Changes to simpler depreciation rules for small business

For small business, the increase of instant asset write-off threshold from $1,000 to $6,500 for the 2012-13 income year will affect the method of depreciating or writing off the costs of assets, including motor vehicles.

What was once allocated to the long life small business pool, can now be grouped into the general small business pool, with 30% depreciation rate applied to the new opening balance of the year 2012-13.  If a new asset is acquired during this year, it is depreciated at 15% then a flat 30% for subsequent years without having to worry about its effective life.

These amendments only apply to small businesses that have less than $2 million aggregated turnover, of which it includes the annual turnover of the small business and the annual turnovers of any connected or affiliated businesses.

You can write off or start depreciating any new addition of asset at the end of the income year when your business either:

  • Starts to use it for business purposes; or
  • Had installed it and it is ready for use for business purposes.

You can now also claim an accelerated deduction for motor vehicles costing $6,500 or more under the same provisions.

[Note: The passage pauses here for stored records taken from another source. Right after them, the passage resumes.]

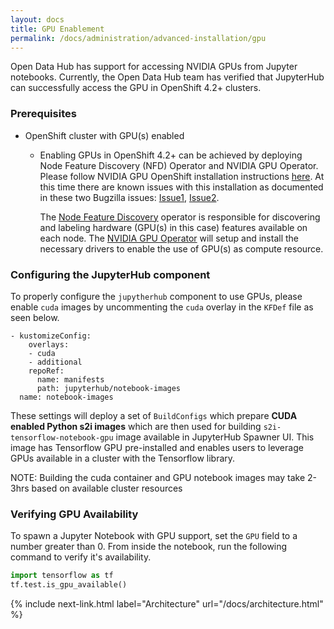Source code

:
 ```yaml
---
layout: docs
title: GPU Enablement
permalink: /docs/administration/advanced-installation/gpu
---
```

Open Data Hub has support for accessing NVIDIA GPUs from Jupyter notebooks. Currently,
the Open Data Hub team has verified that JupyterHub can successfully access the GPU in OpenShift 4.2+ clusters.


### Prerequisites
*   OpenShift cluster with GPU(s) enabled

    *   Enabling GPUs in OpenShift 4.2+ can be achieved by deploying Node Feature Discovery (NFD) Operator and NVIDIA GPU Operator. Please follow NVIDIA GPU OpenShift installation instructions [here](https://docs.nvidia.com/datacenter/kubernetes/openshift-on-gpu-install-guide/). At this time there are known issues with this installation as documented in these two Bugzilla issues: [Issue1](https://bugzilla.redhat.com/show_bug.cgi?id=1905714), [Issue2](https://bugzilla.redhat.com/show_bug.cgi?id=1907722).

        The [Node Feature Discovery](https://github.com/openshift/cluster-nfd-operator) operator is responsible for discovering and labeling hardware (GPU(s) in this case) features available on each node.
        The [NVIDIA GPU Operator](https://github.com/NVIDIA/gpu-operator) will setup and install the necessary drivers to enable the use of GPU(s) as compute resource.

       

### Configuring the JupyterHub component

To properly configure the `jupytherhub` component to use GPUs, please enable `cuda` images by uncommenting the `cuda` overlay in the `KFDef` file as seen below. 
```
- kustomizeConfig:
    overlays:
    - cuda
    - additional
    repoRef:
      name: manifests
      path: jupyterhub/notebook-images
  name: notebook-images
```

These settings will deploy a set of `BuildConfigs` which prepare **CUDA enabled Python s2i images** which are then used for building `s2i-tensorflow-notebook-gpu` image available in JupyterHub Spawner UI. This image has Tensorflow GPU pre-installed and enables users to leverage GPUs available in a cluster with the Tensorflow library.

NOTE: Building the cuda container and GPU notebook images may take 2-3hrs based on available cluster resources

### Verifying GPU Availability
To spawn a Jupyter Notebook with GPU support, set the `GPU` field to a number greater than 0.  From inside the notebook, run the following command to verify it's availability.
```python
import tensorflow as tf
tf.test.is_gpu_available()
```


{% include next-link.html label="Architecture" url="/docs/architecture.html" %}
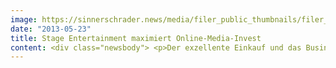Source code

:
 ```yaml
---
image: https://sinnerschrader.news/media/filer_public_thumbnails/filer_public/0e/42/0e427780-83df-413d-8f48-ca05c6a43f59/stage_entertainment_750_450_mb.jpg__480x288_q85_crop_subsampling-2_upscale.jpg
date: "2013-05-23"
title: Stage Entertainment maximiert Online-Media-Invest
content: <div class="newsbody"> <p>Der exzellente Einkauf und das Business Intelligence Dashboard von Mediaby ermöglichen Stage Entertainment den maximal effizienten Einsatz von Media-Budgets durch maximale Daten-Transparenz.</p> <p>Hamburg. Das weltgrößte Live-Entertainment-Unternehmen Stage setzt für seine Online-Kampagnen auf das Marketingsteuerungsinstrument von Mediaby. Vorausgegangen war die Übernahme des gesamten Online-Media-Etats inklusive Mediaberatung, -planung und -einkauf vom bisherigen Etathalter pilot.</p> <p>“Die SinnerSchrader-Spezialagentur Mediaby überzeugte uns mit ihrer hohen Beratungskompetenz, etablierten Online-Marketing-Ansätzen sowie einer Business Intelligence Lösung, die realistische Wege zur Verknüpfung von Onsite- und Offsite- wie auch Online und Offline Daten aufzeigt”, unterstreicht Nathalie Thiede, Deputy Director Strategie &amp; Development bei Stage Entertainment, die Entscheidung für Mediaby.</p> <p>Das dezentral organisierte Unternehmen kann mit der Business Intelligence Lösung alle Online-Kampagnen zu den Produktionen (z.B.&#58; “Disneys Musical Tarzan”, “Rocky” oder “Mamma Mia!” ) in einem einzigen Dashboard unter die Lupe nehmen und Abhängigkeiten wie auch Cross-Effekte erkennen. Auf Basis dieser Erkenntnisse werden die digitalen Maßnahmen in Echtzeit feinjustiert und erreichen dadurch maximale Effizienz. Gesammelt und intelligent ausgewertet werden unter anderem Ad-Server-, Webanalytics- und Newsletter-Daten sowie die verkauften Online-Tickets und Cross-Sales für die jeweiligen Musical- und Show-Produktionen. Die Ergebnisse erlauben schnelle Marketing-Entscheidungen zur Kampagnen-Optimierung. Die unterschiedlichen Zielgruppen werden national wie regional besser abgeholt, und Segmentierungsansätze können entwickelt werden. Zwangsläufig steigt die Performance der Kampagnen über alle Online-Kanäle wie Display, Search, Social Media und Mobile hinweg deutlich an. Anja Faßnacht, Senior Manager Online Marketing bei Stage Entertainment&#58; “Das Business Intelligence Modell von Mediaby ist für Stage Entertainment ein riesiger Schritt zur ganzheitlichen Betrachtung aller Online-Kampagnen. Im nächsten Schritt folgt die Verknüpfung mit Offline-Daten und die Messung von Cross-Channel-Abhängigkeiten.”</p> <p><strong>Optimaler Einsatz der Media-Budgets</strong></p> <p>Media-Budgets sind auf Unternehmensseite immer planungsbedingt begrenzt. Innerhalb dieser Budgets müssen Agenturen den maximalen Output erreichen. Mit Hilfe des Dashboards optimiert Stage Entertainment in enger Zusammenarbeit mit Mediaby in Echtzeit die Kampagnen-Aussteuerung für mehr Performance der Aktivitäten. Durch diese Nachjustierung werden Streuverluste in der relevanten Zielgruppe minimiert. Beispiel&#58; Das Dashbord misst Cross-Sale-Effekte zwischen den Produktionen und beantwortet die Frage, welchen Einfluss hat die Online-Kampagne für “Disneys Musical Tarzan” auf die Verkaufszahlen von “Disneys der König der Löwen”? Die Produktmanager, die für ihre Produktionen bestimmte Media-Budgets einplanen, können so sehen, wie sich ihr Invest auf andere Standorte und Produktionen auswirkt. In der nächsten Ausbaustufe des Business Intelligence Dashboards können Auswirkungen auf die Ticket-Verkäufe online gemessen werden, die sich beispielsweise durch die Schaltung von TV-Spots ergeben.</p> <p><a href="https&#58;//next-audience.com/media/filer_public/0d/1a/0d1a4434-dbd9-4490-b26c-b554cf06c7be/tar_stu_jungle_funk.jpg" target="_blank">Download Pressefoto (300dpi)</a></p> <p><strong>Über Mediaby</strong></p> <p>Mediaby ist ein auf digitale Media-Dienstleistungen spezialisiertes Tochterunternehmen der SinnerSchrader-Gruppe mit dem Schwerpunkt profilbasierter Onlinewerbung. Die netzwerkunabhängige Online-Mediaagentur bietet individuelle Targeting-Lösungen für ein intelligentes und effizientes Display-Advertising auf dem Erfolgsniveau bestehender Performance-Kanäle. Basierend auf marktführender Adserving-Technologie werden Zielgruppen verhaltensorientiert profiliert und individuell wiederbeworben. Die Vernetzung von Onsite- und Offsite-Kommunikation stellt ein zentrales Element bei Planung, Tracking und Optimierung im reichweitenstarken Performance-Netzwerk dar. Das Mediaby-Portfolio umfasst u.a. Media Consulting für die Bereiche Digital Branding und Digital Performance, Cross-Channel Steuerung von Online-Marketing-Kampagnen sowie Onsite-/ Offsite Profiling- und Targeting-Lösungen. Das auf Kundenbedürfnisse individuell zugeschnittene Mediaby Marketingsteuerungsinstrument gewährleistet maximale Daten-/Kosten-Transparenz in Echtzeit. Zu den Kunden zählen Tchibo, REWE online, Liebeskind Berlin, Stage Entertainment und Universal Pictures Germany.</p> <p><strong>Über Stage Entertainment</strong></p> <p>Stage Entertainment ist eines der weltweit führenden Unternehmen im Live-Entertainment. Den Gästen unvergessliche Erlebnisse zu bereiten, sie aus ihrem Alltag zu entführen, zu berühren und zu begeistern, das ist der Anspruch von Stage Entertainment. Dafür sorgen Musical-und Show-Produktionen auf höchstem Niveau, Künstler von Weltklasse und Theater, deren modernstes technisches Equipment und ansprechende Umgebung perfekten Live-Genuss garantieren. Mit weltweit 26 Theatern und 14.000.000 Zuschauern pro Jahr ist Stage das größte Live-Entertainment-Unternehmen der Welt.</p> <p> <a class="news-backlink" href="/de/"> <svg class="svg-ico svg-ico--arrow-left"> <use xlink&#58;href="#arrow-down"></use> </svg>Zurück zur Presse Übersicht </a> </p> </div>
---
```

The cost of the motor vehicle is added to the general pool but with a slightly different way of depreciation treatment. You can write off $5,000 in the income year that you purchase it, then depreciate an additional 15% of the remaining amount.

For example, if you purchased a vehicle used solely for business purposes, costing $12,000 in the 2012-13 income year you can claim the following:

$5000 + 15% (12,000 – 5,000) = $6,050

If the motor vehicle costs less than $6,500 it can be written off immediately.